L'appellante proponeva ricorso in primo grado – instaurando così il rapporto processuale - per ottenere l'annullamento del provvedimento di diniego parziale sull'istanza di accesso presentata al Comune.

Il deposito del ricorso, tuttavia, avveniva in data successiva all'emanazione del provvedimento del medesimo Comune, con il quale erano stati rettificati gli errori materiali commessi ed esibiti all'interessato i documenti richiesti, inclusi quelli rettificati.

Il giudice di primo grado dichiarava il ricorso improcedibile per sopravvenuta carenza di interesse, con compensazione delle spese del giudizio.

Veniva, dunque, proposto appello, affidato ad unico motivo di gravame, volto a conseguire la riforma della sentenza del TAR che, in luogo della declaratoria di improcedibilità del ricorso per sopravvenuta carenza di interesse, avrebbe dovuto emettere una pronuncia di cessazione della materia del contendere, con spese a carico dell'amministrazione comunale.

Tanto esposto, il Supremo Consesso ha condiviso le argomentazioni del primo giudice, con riferimento al momento in cui può dirsi instaurato il rapporto processuale.

Invero, il rapporto processuale si perfeziona quando viene effettuato il deposito del ricorso che, nella fattispecie in esame, è successivo all'emanazione del provvedimento del Comune con il quale sono stati soddisfatte le richieste dell'appellante.

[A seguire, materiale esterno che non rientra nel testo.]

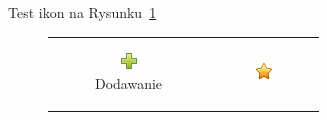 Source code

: \documentclass[a4paper,12pt]{article}
\begin{document}
Test ikon na Rysunku~\ref{icons:add}
\begin{figure}[!htb]
\centering
\begin{tabular}{cc}
\hline \begin{subfigure}[b]{0.2\textwidth} 
			\includegraphics[width=\textwidth]{images/add}
            \caption{Dodawanie}
            \label{icons:add} 
       \end{subfigure} &  
	   \begin{subfigure}[b]{0.2\textwidth} 
			\includegraphics[width=\textwidth]{images/about}

\end{subfigure}
\end{tabular}
\end{figure}
\end{document}
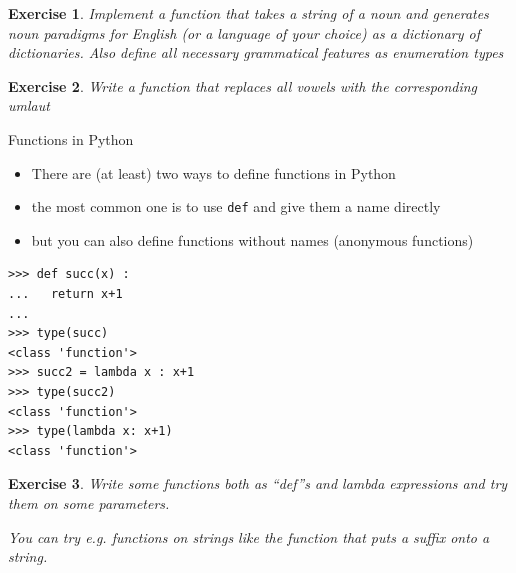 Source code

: \documentclass{beamer}
\newtheorem{exercise}{Exercise}
\begin{document}
\begin{frame}
  \begin{exercise}
Implement a function that takes a string of a noun and generates noun paradigms for English (or a language of your choice) as a dictionary of dictionaries. Also define all necessary grammatical features as enumeration types
  \end{exercise}
  \begin{exercise}
    Write a function that replaces all vowels with the corresponding umlaut
  \end{exercise}
\end{frame}
\begin{frame}[fragile]{Functions in Python}
  \begin{itemize}
  \item There are (at least) two ways to define functions in Python
  \item the most common one is to use \texttt{def} and give them a name directly
  \item but you can also define functions without names (anonymous functions)
  \end{itemize}
\begin{verbatim}
>>> def succ(x) :
...   return x+1
... 
>>> type(succ)
<class 'function'>
>>> succ2 = lambda x : x+1
>>> type(succ2)
<class 'function'>
>>> type(lambda x: x+1)
<class 'function'>
\end{verbatim}
\end{frame}

\begin{frame}
  \begin{exercise}
    Write some functions both as ``def''s and lambda expressions and try them on some parameters.

    You can try e.g. functions on strings like the function that puts a suffix onto a string.
  \end{exercise}
\end{frame}
\end{document}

Sulla base di tale dato fattuale, il Consiglio di Stato, ha ritenuto, quindi, l'appello destituito di fondamento in quanto, ai sensi dell'art. 34, comma 5, c.p.a., la declaratoria di cessazione della materia del contendere presuppone la soddisfazione della pretesa del ricorrente attraverso il provvedimento della pubblica amministrazione, emanato successivamente alla instaurazione del giudizio e con effetti retroattivi.

Diversamente, come nel caso in esame, il deposito del ricorso successivamente al conseguimento del bene della vita richiesto rappresenta un abuso del processo, in ragione della scarsità della “risorsa giustizia” e nella misura in cui aggrava la posizione dell'amministrazione, senza che ciò corrisponda ad effettive ragioni di tutela della parte, in violazione del canone di lealtà processuale sancito dall'art. 88, comma 1, c.p.c. pacificamente applicabile al processo amministrativo.